» What to work on
Take each line below that has "Configuration" and copy it.
::::::
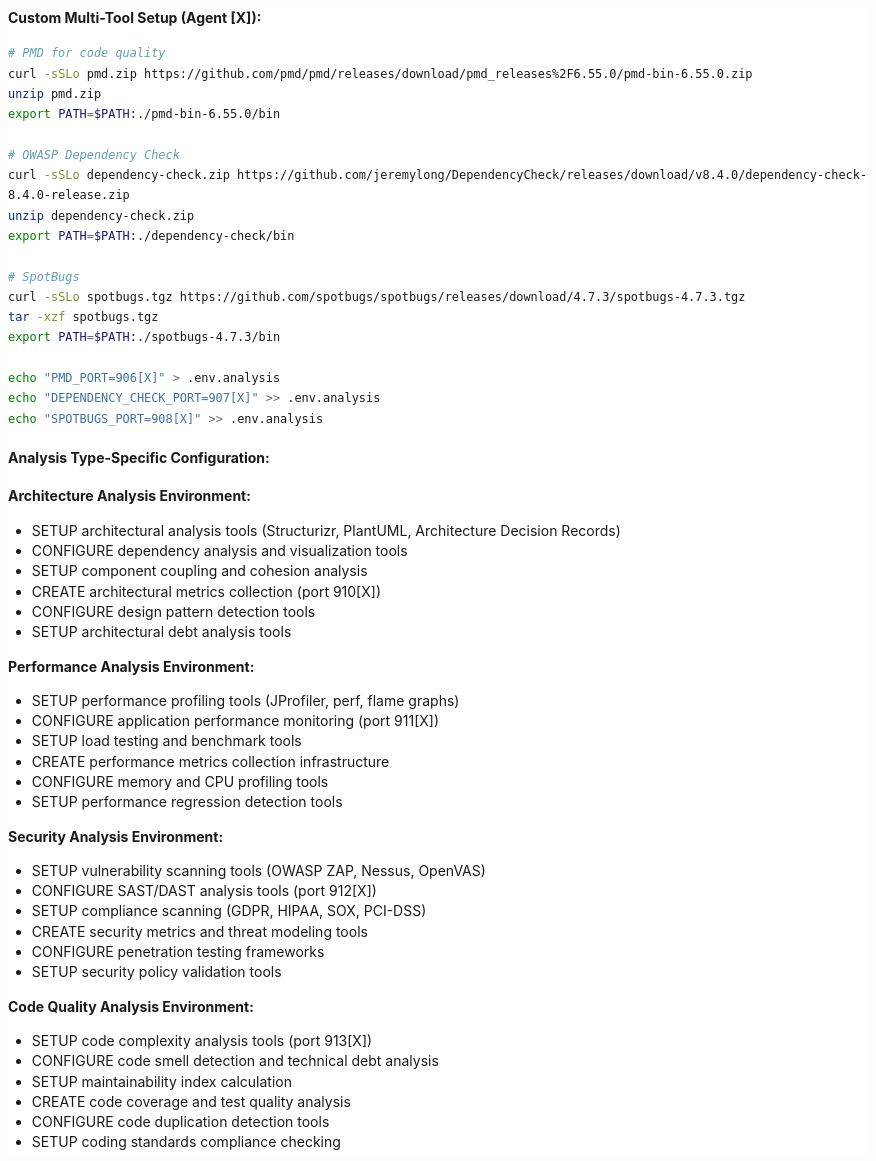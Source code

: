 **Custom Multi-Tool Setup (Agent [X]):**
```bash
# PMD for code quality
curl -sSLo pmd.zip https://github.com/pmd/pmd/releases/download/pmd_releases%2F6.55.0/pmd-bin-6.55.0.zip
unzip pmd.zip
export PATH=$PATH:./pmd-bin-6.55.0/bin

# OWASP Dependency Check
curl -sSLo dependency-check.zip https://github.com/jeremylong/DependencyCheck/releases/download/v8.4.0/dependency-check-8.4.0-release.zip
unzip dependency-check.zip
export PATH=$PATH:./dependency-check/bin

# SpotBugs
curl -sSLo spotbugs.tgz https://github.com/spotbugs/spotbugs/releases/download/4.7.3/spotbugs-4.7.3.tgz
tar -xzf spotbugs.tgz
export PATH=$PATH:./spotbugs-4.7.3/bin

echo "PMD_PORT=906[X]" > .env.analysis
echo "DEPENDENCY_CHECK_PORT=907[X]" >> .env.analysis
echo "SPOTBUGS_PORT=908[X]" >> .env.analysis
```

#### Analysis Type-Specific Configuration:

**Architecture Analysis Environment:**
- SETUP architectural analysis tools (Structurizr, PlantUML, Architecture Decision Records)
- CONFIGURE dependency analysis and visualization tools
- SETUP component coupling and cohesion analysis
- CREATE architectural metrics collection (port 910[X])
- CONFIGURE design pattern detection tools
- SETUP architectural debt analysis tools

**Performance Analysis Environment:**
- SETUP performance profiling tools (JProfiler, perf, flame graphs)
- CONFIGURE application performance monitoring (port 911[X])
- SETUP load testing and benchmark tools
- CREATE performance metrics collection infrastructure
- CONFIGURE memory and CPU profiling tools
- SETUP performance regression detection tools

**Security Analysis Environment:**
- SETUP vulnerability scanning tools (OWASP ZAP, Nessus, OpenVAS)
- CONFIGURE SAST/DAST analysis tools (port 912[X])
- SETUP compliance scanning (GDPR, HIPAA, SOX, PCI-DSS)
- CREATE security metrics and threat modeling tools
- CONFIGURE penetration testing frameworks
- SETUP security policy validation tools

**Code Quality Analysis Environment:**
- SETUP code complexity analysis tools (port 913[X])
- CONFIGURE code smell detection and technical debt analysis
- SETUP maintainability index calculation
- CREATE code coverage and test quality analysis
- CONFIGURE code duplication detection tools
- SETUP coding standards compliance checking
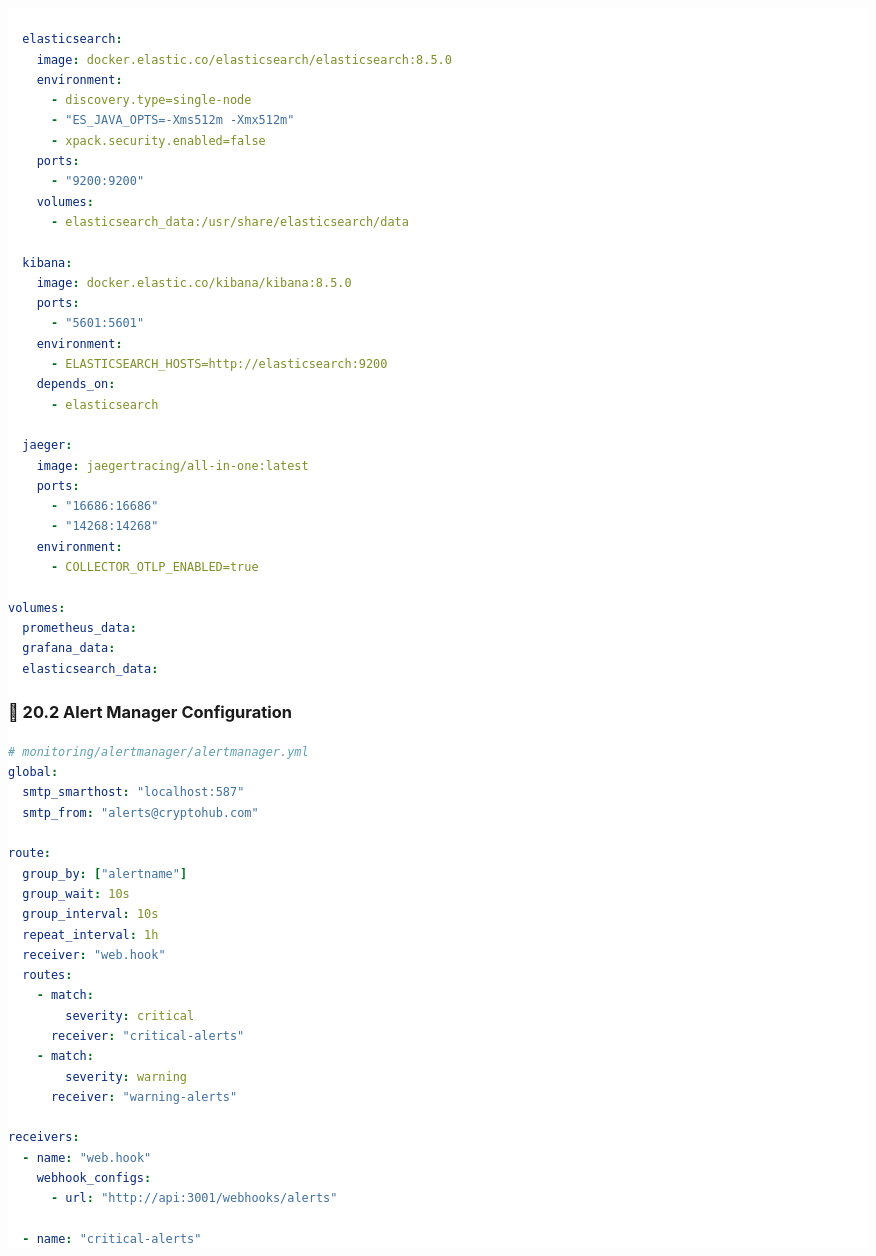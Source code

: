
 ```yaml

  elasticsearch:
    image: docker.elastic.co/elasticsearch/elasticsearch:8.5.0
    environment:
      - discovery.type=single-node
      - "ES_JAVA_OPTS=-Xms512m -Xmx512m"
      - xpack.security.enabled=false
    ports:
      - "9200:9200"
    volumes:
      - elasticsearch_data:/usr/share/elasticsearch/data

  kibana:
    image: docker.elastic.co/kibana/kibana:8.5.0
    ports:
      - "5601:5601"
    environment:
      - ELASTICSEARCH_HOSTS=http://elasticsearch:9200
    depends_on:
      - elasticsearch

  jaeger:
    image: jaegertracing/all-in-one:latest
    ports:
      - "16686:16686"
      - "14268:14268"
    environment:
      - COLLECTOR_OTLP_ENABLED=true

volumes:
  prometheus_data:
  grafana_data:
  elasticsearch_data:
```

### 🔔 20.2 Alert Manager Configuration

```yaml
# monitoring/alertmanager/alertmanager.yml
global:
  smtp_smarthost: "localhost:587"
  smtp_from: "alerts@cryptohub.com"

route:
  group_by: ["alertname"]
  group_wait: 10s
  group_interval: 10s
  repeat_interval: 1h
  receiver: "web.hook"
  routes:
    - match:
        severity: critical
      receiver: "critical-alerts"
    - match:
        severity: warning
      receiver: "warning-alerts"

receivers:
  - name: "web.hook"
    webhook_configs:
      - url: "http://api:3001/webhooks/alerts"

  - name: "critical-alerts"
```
::::::
» Result below
#### Analysis Type-Specific Configuration:
### 🔔 20.2 Alert Manager Configuration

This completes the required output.